Global NCAP awards a separate child safety rating to each model to highlight the different levels of protection vehicles provide. Tests are conducted on the Child Restraint System (CRS) recommended by the car manufacturer.
The only safe way for young children to travel is properly
restrained in a child seat, the assessment checks how compatible the car is
with the CRS recommended by the manufacturer, as well as the
protection provided in the crash test.
Here is a summary of the #SaferCarsForAfrica crash test results:
The Avanza achieve four stars for Adult Occupant Protection despite the structure and footwell area rated as unstable. The restraint systems in the car worked properly which, together with the two Seat Belt
Reminders (SBR), for driver and passenger, just met the requirements to achieve a four star safety rating for the adults. The Avanza achieved only two stars in Child Occupant Protection, which was explained by the detachment of the rear bench from the anchorages to the structure of the car as it was pulled by the CRS from the 3 year old dummy attached with ISOFIX to the rear bench.
The Honda Amaze achieved a solid four stars for Adult Occupant Protection in the frontal crash test at 64km/h. The vehicle structure was rated as stable as well as the footwell area. The car offers seatbelt pretensioners for both front passengers and seatbelt reminder for the driver. Using the child seats recommended by Honda, the Amaze only achieved a one star rating for Child Occupant Protection. The child dummies contacted the interior of the car, showing evidence of head exposure and the probability of injury. In the case of the 18 month old CRS, the armrest opened (deployed) during the crash hitting the CRS, braking the handle lock and causing a rotation of the CRS that ended in the head of the dummy contacting the seat backrest. In the case of the 3 year old dummy, despite using a CRS with ISOFIX, its head contacted the interior of the car in the rebound phase. Both head contacts of both child dummies brought the head score to zero and with the broken CRS for the 18 month old dummy the full points of the dynamic test for this dummy were lowered to zero.
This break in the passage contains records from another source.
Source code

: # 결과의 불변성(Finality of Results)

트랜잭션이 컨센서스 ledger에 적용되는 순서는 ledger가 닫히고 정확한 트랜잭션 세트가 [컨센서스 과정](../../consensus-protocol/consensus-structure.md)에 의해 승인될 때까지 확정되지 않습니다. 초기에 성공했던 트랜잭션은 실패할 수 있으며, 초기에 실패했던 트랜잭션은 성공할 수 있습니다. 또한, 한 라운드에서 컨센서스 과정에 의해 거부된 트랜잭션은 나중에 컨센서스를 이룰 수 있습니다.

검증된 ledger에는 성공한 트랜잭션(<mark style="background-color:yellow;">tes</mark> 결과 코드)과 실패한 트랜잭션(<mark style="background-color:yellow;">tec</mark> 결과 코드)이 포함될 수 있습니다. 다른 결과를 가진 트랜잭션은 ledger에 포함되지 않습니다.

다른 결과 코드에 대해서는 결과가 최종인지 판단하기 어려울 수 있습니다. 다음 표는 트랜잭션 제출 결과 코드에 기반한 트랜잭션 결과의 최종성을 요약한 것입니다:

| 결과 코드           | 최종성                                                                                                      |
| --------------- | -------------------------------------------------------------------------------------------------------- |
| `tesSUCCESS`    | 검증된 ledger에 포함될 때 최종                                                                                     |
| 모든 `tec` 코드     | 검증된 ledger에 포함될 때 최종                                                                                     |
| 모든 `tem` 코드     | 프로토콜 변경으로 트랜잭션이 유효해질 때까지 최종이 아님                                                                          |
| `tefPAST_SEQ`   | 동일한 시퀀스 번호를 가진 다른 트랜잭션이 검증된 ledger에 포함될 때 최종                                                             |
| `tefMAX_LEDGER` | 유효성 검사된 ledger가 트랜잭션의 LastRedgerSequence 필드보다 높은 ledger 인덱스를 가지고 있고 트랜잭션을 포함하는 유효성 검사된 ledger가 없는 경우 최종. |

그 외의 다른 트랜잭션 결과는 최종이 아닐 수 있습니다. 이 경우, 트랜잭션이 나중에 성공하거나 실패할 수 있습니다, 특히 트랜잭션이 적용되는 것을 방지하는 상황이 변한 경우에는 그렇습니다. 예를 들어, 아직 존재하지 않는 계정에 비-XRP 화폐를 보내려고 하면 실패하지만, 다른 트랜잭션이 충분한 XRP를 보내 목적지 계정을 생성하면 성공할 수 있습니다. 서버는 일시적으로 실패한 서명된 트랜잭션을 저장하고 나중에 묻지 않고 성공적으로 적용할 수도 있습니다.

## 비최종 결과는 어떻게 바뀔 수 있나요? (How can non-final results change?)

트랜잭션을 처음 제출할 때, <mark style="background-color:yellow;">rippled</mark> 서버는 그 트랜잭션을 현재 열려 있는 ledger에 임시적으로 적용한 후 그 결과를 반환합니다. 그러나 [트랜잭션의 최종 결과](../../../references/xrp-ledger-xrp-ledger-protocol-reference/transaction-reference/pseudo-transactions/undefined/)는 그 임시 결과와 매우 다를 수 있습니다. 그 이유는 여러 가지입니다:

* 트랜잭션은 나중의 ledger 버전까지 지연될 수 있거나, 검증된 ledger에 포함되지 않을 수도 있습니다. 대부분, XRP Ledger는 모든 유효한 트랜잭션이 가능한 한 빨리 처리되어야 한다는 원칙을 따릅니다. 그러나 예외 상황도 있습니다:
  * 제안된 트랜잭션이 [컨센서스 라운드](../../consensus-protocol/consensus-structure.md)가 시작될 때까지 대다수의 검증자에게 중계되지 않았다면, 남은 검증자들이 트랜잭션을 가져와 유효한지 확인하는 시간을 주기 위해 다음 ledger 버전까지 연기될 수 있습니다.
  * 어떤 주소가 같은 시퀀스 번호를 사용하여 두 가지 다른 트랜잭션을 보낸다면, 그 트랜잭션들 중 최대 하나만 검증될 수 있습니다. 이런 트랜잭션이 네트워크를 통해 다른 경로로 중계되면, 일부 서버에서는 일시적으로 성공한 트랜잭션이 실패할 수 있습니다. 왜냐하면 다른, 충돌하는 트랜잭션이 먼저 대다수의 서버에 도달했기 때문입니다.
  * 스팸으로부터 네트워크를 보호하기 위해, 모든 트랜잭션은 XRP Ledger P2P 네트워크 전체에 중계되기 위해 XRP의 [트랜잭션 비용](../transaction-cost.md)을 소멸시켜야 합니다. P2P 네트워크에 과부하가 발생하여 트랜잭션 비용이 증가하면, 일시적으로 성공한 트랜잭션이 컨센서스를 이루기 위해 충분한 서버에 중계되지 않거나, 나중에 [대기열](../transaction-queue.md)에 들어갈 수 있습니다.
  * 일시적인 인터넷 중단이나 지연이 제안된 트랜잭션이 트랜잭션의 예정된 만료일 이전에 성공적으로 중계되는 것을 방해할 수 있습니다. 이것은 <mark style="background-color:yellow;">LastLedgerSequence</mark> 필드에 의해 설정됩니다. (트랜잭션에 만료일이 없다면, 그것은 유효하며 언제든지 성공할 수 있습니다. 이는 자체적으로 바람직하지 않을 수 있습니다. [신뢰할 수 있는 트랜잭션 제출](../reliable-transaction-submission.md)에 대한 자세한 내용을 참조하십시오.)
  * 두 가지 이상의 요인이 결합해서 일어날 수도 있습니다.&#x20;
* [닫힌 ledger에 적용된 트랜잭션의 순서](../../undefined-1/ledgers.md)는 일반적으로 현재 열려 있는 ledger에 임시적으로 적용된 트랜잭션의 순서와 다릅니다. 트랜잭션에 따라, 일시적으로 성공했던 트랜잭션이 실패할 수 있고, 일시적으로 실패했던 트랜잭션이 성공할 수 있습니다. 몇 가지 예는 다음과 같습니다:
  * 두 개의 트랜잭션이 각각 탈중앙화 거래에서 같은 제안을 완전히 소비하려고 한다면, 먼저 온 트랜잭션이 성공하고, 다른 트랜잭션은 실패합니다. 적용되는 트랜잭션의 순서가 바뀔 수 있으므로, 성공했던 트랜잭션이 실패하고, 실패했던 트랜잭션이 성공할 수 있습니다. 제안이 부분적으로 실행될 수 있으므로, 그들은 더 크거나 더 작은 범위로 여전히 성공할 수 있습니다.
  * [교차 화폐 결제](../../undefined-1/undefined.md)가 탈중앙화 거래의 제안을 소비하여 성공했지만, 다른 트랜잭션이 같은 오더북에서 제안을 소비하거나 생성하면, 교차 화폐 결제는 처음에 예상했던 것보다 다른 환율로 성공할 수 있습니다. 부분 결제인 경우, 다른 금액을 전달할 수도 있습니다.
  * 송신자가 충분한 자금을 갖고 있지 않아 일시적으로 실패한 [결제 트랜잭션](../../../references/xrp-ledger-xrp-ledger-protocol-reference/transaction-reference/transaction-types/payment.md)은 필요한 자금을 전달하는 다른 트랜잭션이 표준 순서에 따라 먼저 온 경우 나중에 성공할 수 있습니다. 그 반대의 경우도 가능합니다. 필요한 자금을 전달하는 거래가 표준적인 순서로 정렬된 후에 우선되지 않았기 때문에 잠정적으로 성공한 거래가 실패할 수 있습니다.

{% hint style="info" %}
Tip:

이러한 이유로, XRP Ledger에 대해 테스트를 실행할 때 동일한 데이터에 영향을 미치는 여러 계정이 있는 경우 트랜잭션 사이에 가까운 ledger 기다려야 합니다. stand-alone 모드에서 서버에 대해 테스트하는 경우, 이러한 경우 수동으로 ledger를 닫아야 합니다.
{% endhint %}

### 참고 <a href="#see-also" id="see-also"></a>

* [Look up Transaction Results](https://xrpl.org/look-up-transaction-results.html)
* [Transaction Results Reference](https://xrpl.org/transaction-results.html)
The Ignis achieved three stars for Adult Occupant Protection in the frontal crash test at 64km/h. The vehicle structure was rated as unstable and offered weak chest protection for the driver. Child safety of the Ignis achieved a low score because Suzuki did not recommend a CRS for the test. Global NCAP considers that car manufacturers are responsible for all occupants in the car and for this reason they must always recommend the CRS to be used in the test. When they decline to do so, the car manufacturer is not awarded points during the test. Comparing this car with the same model for Europe, while the South African Ignis has two airbags and ABS as standard, the European version of the car offers as standard: 6 airbags (2 frontal, 2 side body and 2 side curtain airbags) and Electronic Stability Control.